Demikian disampaikan Ketua Dewan Standar Keberlanjutan (DSK) Ikatan Akuntan Indonesia, Istini Sidharta, dalam public hearing DE Pernyataan Standar Pengungkapan Keberlanjutan (PSPK) 1 dan 2 yang diselenggarakan di Grha Akuntan, Jakarta. Public hearing ini menampilkan Ketua dan Anggota Dewan Standar Keberlanjutan (DSK) IAI sebagai narasumber, dan diikuti oleh hampir 1.000 perwakilan dari para pemangku kepentingan secara hybrid, termasuk regulator, praktisi, akademisi, dan akuntan profesional. Publik dan pemangku kepentingan dihimbau untuk memberikan masukan atas DE SPK ini paling lambat pada 31 Maret 2025.

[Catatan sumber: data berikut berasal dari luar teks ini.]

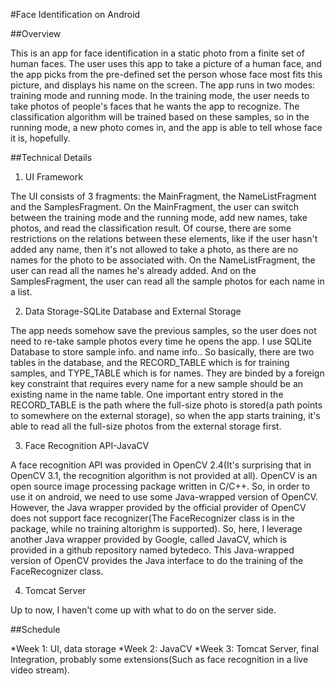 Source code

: #Face Identification on Android

##Overview

This is an app for face identification in a static photo from a finite set of human faces. The user uses this app to take a picture of a human face, and the app picks from the pre-defined set the person whose face most fits this picture, and displays his name on the screen. The app runs in two modes: training mode and running mode. In the training mode, the user needs to take photos of people's faces that he wants the app to recognize. The classification algorithm will be trained based on these samples, so in the running mode, a new photo comes in, and the app is able to tell whose face it is, hopefully.

##Technical Details

1. UI Framework

The UI consists of 3 fragments: the MainFragment, the NameListFragment and the SamplesFragment. On the MainFragment, the user can switch between the training mode and the running mode, add new names, take photos, and read the classification result. Of course, there are some restrictions on the relations between these elements, like if the user hasn't added any name, then it's not allowed to take a photo, as there are no names for the photo to be associated with. On the NameListFragment, the user can read all the names he's already added. And on the SamplesFragment, the user can read all the sample photos for each name in a list.

2. Data Storage-SQLite Database and External Storage

The app needs somehow save the previous samples, so the user does not need to re-take sample photos every time he opens the app. I use SQLite Database to store sample info. and name info.. So basically, there are two tables in the database, and the RECORD_TABLE which is for training samples, and TYPE_TABLE which is for names. They are binded by a foreign key constraint that requires every name for a new sample should be an existing name in the name table. One important entry stored in the RECORD_TABLE is the path where the full-size photo is stored(a path points to somewhere on the external storage), so when the app starts training, it's able to read all the full-size photos from the external storage first.

3. Face Recognition API-JavaCV

A face recognition API was provided in OpenCV 2.4(It's surprising that in OpenCV 3.1, the recognition algorithm is not provided at all). OpenCV is an open source image processing package written in C/C++. So, in order to use it on android, we need to use some Java-wrapped version of OpenCV. However, the Java wrapper provided by the official provider of OpenCV does not support face recognizer(The FaceRecognizer class is in the package, while no training altorighm is supported). So, here, I leverage another Java wrapper provided by Google, called JavaCV, which is provided in a github repository named bytedeco. This Java-wrapped version of OpenCV provides the Java interface to do the training of the FaceRecognizer class.

4. Tomcat Server

Up to now, I haven't come up with what to do on the server side. 

##Schedule

*Week 1: UI, data storage
*Week 2: JavaCV
*Week 3: Tomcat Server, final Integration, probably some extensions(Such as face recognition in a live video stream).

Tampil sebagai narasumber, Anggota DSK IAI, Prabandari I. Moerti mengatakan, SPK yang akan diterbitkan IAI ini bersifat principle based dan diadopsi dari IFRS S1 dan S2 yang diterbitkan International Sustainability Standards Board (ISSB). Sama seperti Standar Akuntansi Keuangan (SAK) IAI, penerapan SPK di kalangan entitas tentunya akan membutuhkan waktu, apalagi sifatnya forward looking. Karena itu, Prabandari mengajak semua pemangku kepentingan untuk mengawal proses adopsi dan implementasi SPK. Sementara regulator dapat membantu proses adopsi dan implementasinya.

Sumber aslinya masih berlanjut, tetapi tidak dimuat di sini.